═════ DATA SHOWN

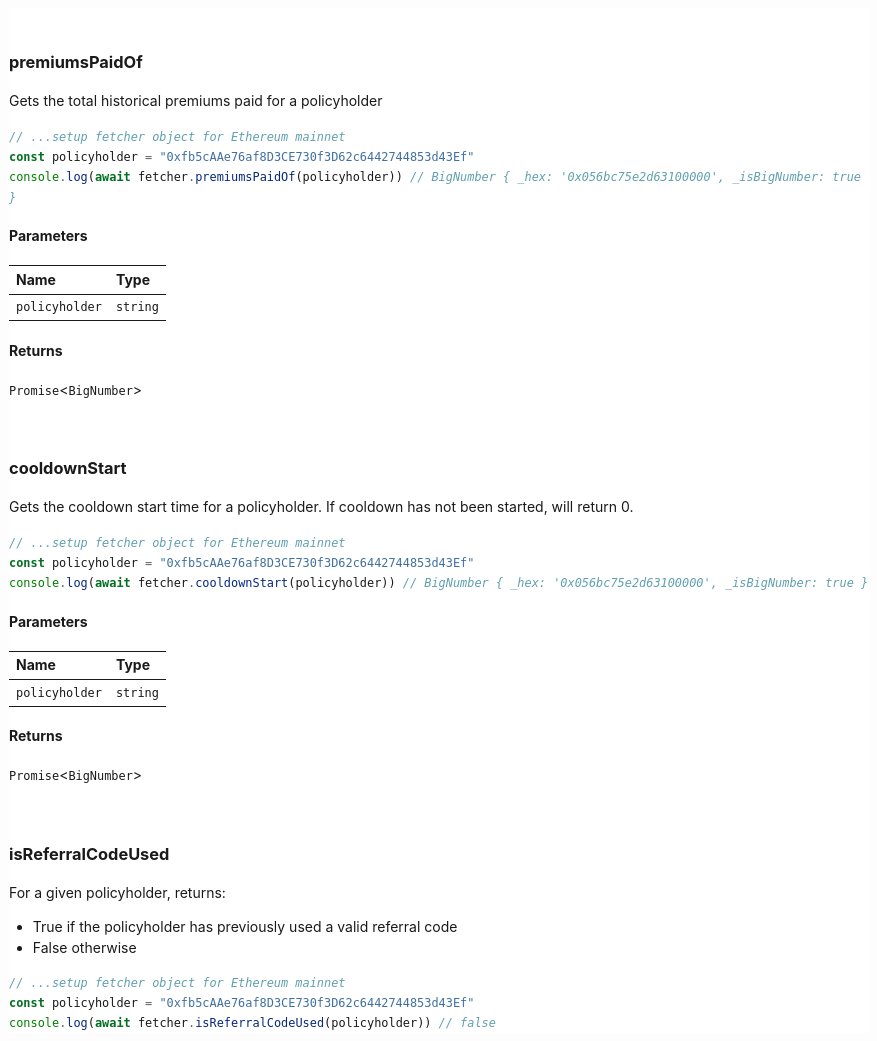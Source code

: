 <br/>

### **premiumsPaidOf**

Gets the total historical premiums paid for a policyholder

```js
// ...setup fetcher object for Ethereum mainnet
const policyholder = "0xfb5cAAe76af8D3CE730f3D62c6442744853d43Ef"
console.log(await fetcher.premiumsPaidOf(policyholder)) // BigNumber { _hex: '0x056bc75e2d63100000', _isBigNumber: true }
```

#### Parameters

| Name | Type |
| :------ | :------ |
| `policyholder` | `string` |

#### Returns

`Promise`<`BigNumber`\>

<br/>

### **cooldownStart**

Gets the cooldown start time for a policyholder. If cooldown has not been started, will return 0.

```js
// ...setup fetcher object for Ethereum mainnet
const policyholder = "0xfb5cAAe76af8D3CE730f3D62c6442744853d43Ef"
console.log(await fetcher.cooldownStart(policyholder)) // BigNumber { _hex: '0x056bc75e2d63100000', _isBigNumber: true }
```

#### Parameters

| Name | Type |
| :------ | :------ |
| `policyholder` | `string` |

#### Returns

`Promise`<`BigNumber`\>

<br/>

### **isReferralCodeUsed**

For a given policyholder, returns:
- True if the policyholder has previously used a valid referral code
- False otherwise

```js
// ...setup fetcher object for Ethereum mainnet
const policyholder = "0xfb5cAAe76af8D3CE730f3D62c6442744853d43Ef"
console.log(await fetcher.isReferralCodeUsed(policyholder)) // false
```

══════════

- AIM OF THE EXERCISE
Using the records above, determine how many lines hold the word "premiumsPaidOf", and answer with that figure only.

- FINISHED EXERCISE
2